The following issues were resolved during this release. The details of these issues can be found in the CONNECT Issue Tracker.
The following are notifications and updates related to the release.
Red Hat no longer produces/updates JBoss-Metro. (JBoss-Metro is the customization of Metro that can be installed on JBoss). In order to support NwHIN Specification Compliance including SAML 2.0, we upgraded Metro to 2.1. Without Metro 2.1 support, JBoss is not able to support the Summer 2011 version of the specifications, and this impacts our ability to run CONNECT 3.3 on this platform, since CONNECT 3.3 implements the Summer 2011 specs that rely on functionality in Metro 2.1 to support SAML 2.0. CONNECT adopters who use JBoss in their stacks should be aware that CONNECT 3.3 will no longer run on JBoss. We encourage those who are committed to JBoss to contribute workaround ideas and solutions.
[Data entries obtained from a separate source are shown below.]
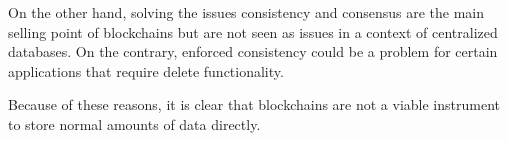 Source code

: \iffalse
- because in a context of centralized database, consistency and consensus as are not issues. Solving these problems is the main selling point of blockchain. Although it might be interesting that blockchain provides consistency, this could also be a problem. Some centralized databases might require delete functionality. This is no possible when using a blockchain

- not viable for storage of normal amounts of data
\fi

On the other hand, solving the issues consistency and consensus are the main selling point of blockchains but are not seen as issues in a context of centralized databases. On the contrary, enforced consistency could be a problem for certain applications that require delete functionality.

Because of these reasons, it is clear that blockchains are not a viable instrument to store normal amounts of data directly. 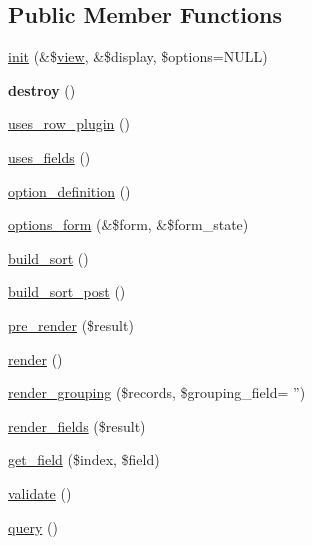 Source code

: \subsection*{Public Member Functions}
\begin{CompactItemize}
\item 
\hyperlink{classviews__plugin__style_b48326b2ea3d9bd9ad5fdf4f544c8eed}{init} (\&\$\hyperlink{classview}{view}, \&\$display, \$options=NULL)
\item 
\hypertarget{classviews__plugin__style_0197e61c10e03cfc78f823db2ce8b620}{
\textbf{destroy} ()}
\label{classviews__plugin__style_0197e61c10e03cfc78f823db2ce8b620}

\item 
\hyperlink{classviews__plugin__style_92ca48fa0359e70572f9a226ac54697f}{uses\_\-row\_\-plugin} ()
\item 
\hyperlink{classviews__plugin__style_04c6419f4049b7e2644904b5089f2e41}{uses\_\-fields} ()
\item 
\hyperlink{classviews__plugin__style_95b6f2eadf403ff36f1ff2860294b3c2}{option\_\-definition} ()
\item 
\hyperlink{classviews__plugin__style_fe3d437ff4398315b15c4e60975dbb1c}{options\_\-form} (\&\$form, \&\$form\_\-state)
\item 
\hyperlink{classviews__plugin__style_13b4b43f813fde038a199d2ec26fc76e}{build\_\-sort} ()
\item 
\hyperlink{classviews__plugin__style_f59de962f895ccd0b3adf960b908e0bd}{build\_\-sort\_\-post} ()
\item 
\hyperlink{classviews__plugin__style_9d35c181b927a52d8bf34ac629b05d20}{pre\_\-render} (\$result)
\item 
\hyperlink{classviews__plugin__style_a52b618e91b11a7d10ad1feadbc891f1}{render} ()
\item 
\hyperlink{classviews__plugin__style_76a269c0c69d94662fcbdb0ec4e4f09f}{render\_\-grouping} (\$records, \$grouping\_\-field= '')
\item 
\hyperlink{classviews__plugin__style_95d504017017c611b482a920119452db}{render\_\-fields} (\$result)
\item 
\hyperlink{classviews__plugin__style_dd1dccbb850840911c335ae09ff266d7}{get\_\-field} (\$index, \$field)
\item 
\hyperlink{classviews__plugin__style_41929fec27cb0ae7a801276969a080a1}{validate} ()
\item 
\hyperlink{classviews__plugin__style_f6b601d8f42cc3d86721fcad76eaae4b}{query} ()
\end{CompactItemize}


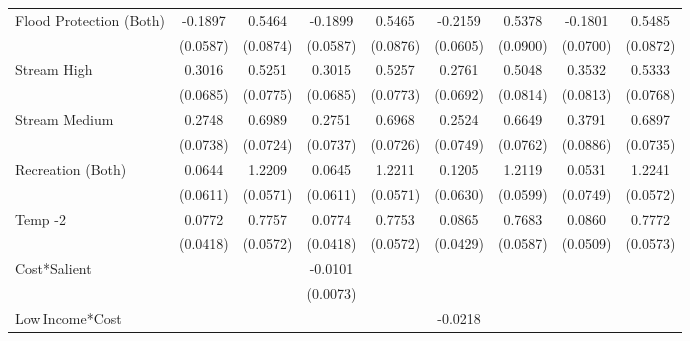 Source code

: {\begin{tabular}{l*{8}{c}}
Flood Protection (Both)&  -0.1897\sym{***}&   0.5464\sym{***}&  -0.1899\sym{***}&   0.5465\sym{***}&  -0.2159\sym{***}&   0.5378\sym{***}&  -0.1801\sym{**} &   0.5485\sym{***}\\
                & (0.0587)         & (0.0874)         & (0.0587)         & (0.0876)         & (0.0605)         & (0.0900)         & (0.0700)         & (0.0872)         \\
Stream High     &   0.3016\sym{***}&   0.5251\sym{***}&   0.3015\sym{***}&   0.5257\sym{***}&   0.2761\sym{***}&   0.5048\sym{***}&   0.3532\sym{***}&   0.5333\sym{***}\\
                & (0.0685)         & (0.0775)         & (0.0685)         & (0.0773)         & (0.0692)         & (0.0814)         & (0.0813)         & (0.0768)         \\
Stream Medium   &   0.2748\sym{***}&   0.6989\sym{***}&   0.2751\sym{***}&   0.6968\sym{***}&   0.2524\sym{***}&   0.6649\sym{***}&   0.3791\sym{***}&   0.6897\sym{***}\\
                & (0.0738)         & (0.0724)         & (0.0737)         & (0.0726)         & (0.0749)         & (0.0762)         & (0.0886)         & (0.0735)         \\
Recreation (Both)&   0.0644         &   1.2209\sym{***}&   0.0645         &   1.2211\sym{***}&   0.1205\sym{*}  &   1.2119\sym{***}&   0.0531         &   1.2241\sym{***}\\
                & (0.0611)         & (0.0571)         & (0.0611)         & (0.0571)         & (0.0630)         & (0.0599)         & (0.0749)         & (0.0572)         \\
Temp -2         &   0.0772\sym{*}  &   0.7757\sym{***}&   0.0774\sym{*}  &   0.7753\sym{***}&   0.0865\sym{**} &   0.7683\sym{***}&   0.0860\sym{*}  &   0.7772\sym{***}\\
                & (0.0418)         & (0.0572)         & (0.0418)         & (0.0572)         & (0.0429)         & (0.0587)         & (0.0509)         & (0.0573)         \\
Cost*Salient    &                  &                  &  -0.0101         &                  &                  &                  &                  &                  \\
                &                  &                  & (0.0073)         &                  &                  &                  &                  &                  \\
Low\,Income*Cost &                  &                  &                  &                  &  -0.0218\sym{*}  &                  &                  &                  \\

\end{tabular}}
CONNECT 3.3 supports SOAP 1.2. The mustUnderstand attribute values for Action and Reply to elements are now set to 'true' in the SOAP header in outbound messages. (SOAP 1.2 says that 'true' or '1' can be used, and 'true' is preferred.)
On the receiving side, Metro takes care of the mustUnderstand interpretation and CONNECT handles both values of '1' or 'true'.
From the Summer 2011 NwHIN Authorization Framework specification, in addition to a single required holder-of-key subject confirmation method, other SAML 2.0 subject confirmation methods MAY be used.
The NwHIN Initiating Gateway MAY supply more than one subject confirmation method, and those methods MAY include additional holder-of-key subject confirmation methods, and they MAY include one or more "sender-vouches" subject confirmation methods, and they MAY include one or more "bearer" subject confirmation methods. The use of more than a single holder-of-key subject confirmation method is not defined in this specification, but should be defined by higher-level profiles, specifications, or private business agreements between the NwHIN Initiating Gateway and the NwHIN Responding Gateway.
CONNECT will ignore non-essential subject confirmation methods in the SAML 2.0 assertion is acceptable until a use case/profile requires multiple subject confirmations.
From the Summer 2011 NwHIN Authorization Framework specification SAML 2.0 allows for support to use different certificates for 2-way SSL and message level security. The use of different certificates is not defined in this specification and should be defined by higher-level profiles. CONNECT will not support the use of different certificates for 2-way SSL and message level security until a use case/profile requires multiple subject confirmations.
Currently CONNECT doesn’t support asynchronous messaging. The NwHIN Specifications Query for Documents and Retrieve Documents refer to the need to support asynchronous transactions; however, the current versions of these specifications do not provide detailed direction required to implement these capabilities. The guidance we received from the NwHIN Specification Factory is that at a minimum, CONNECT needs to gracefully respond to these transactions. As a result, CONNECT 3.3 will reply with an unknown sender error message in response to an asynchronous message.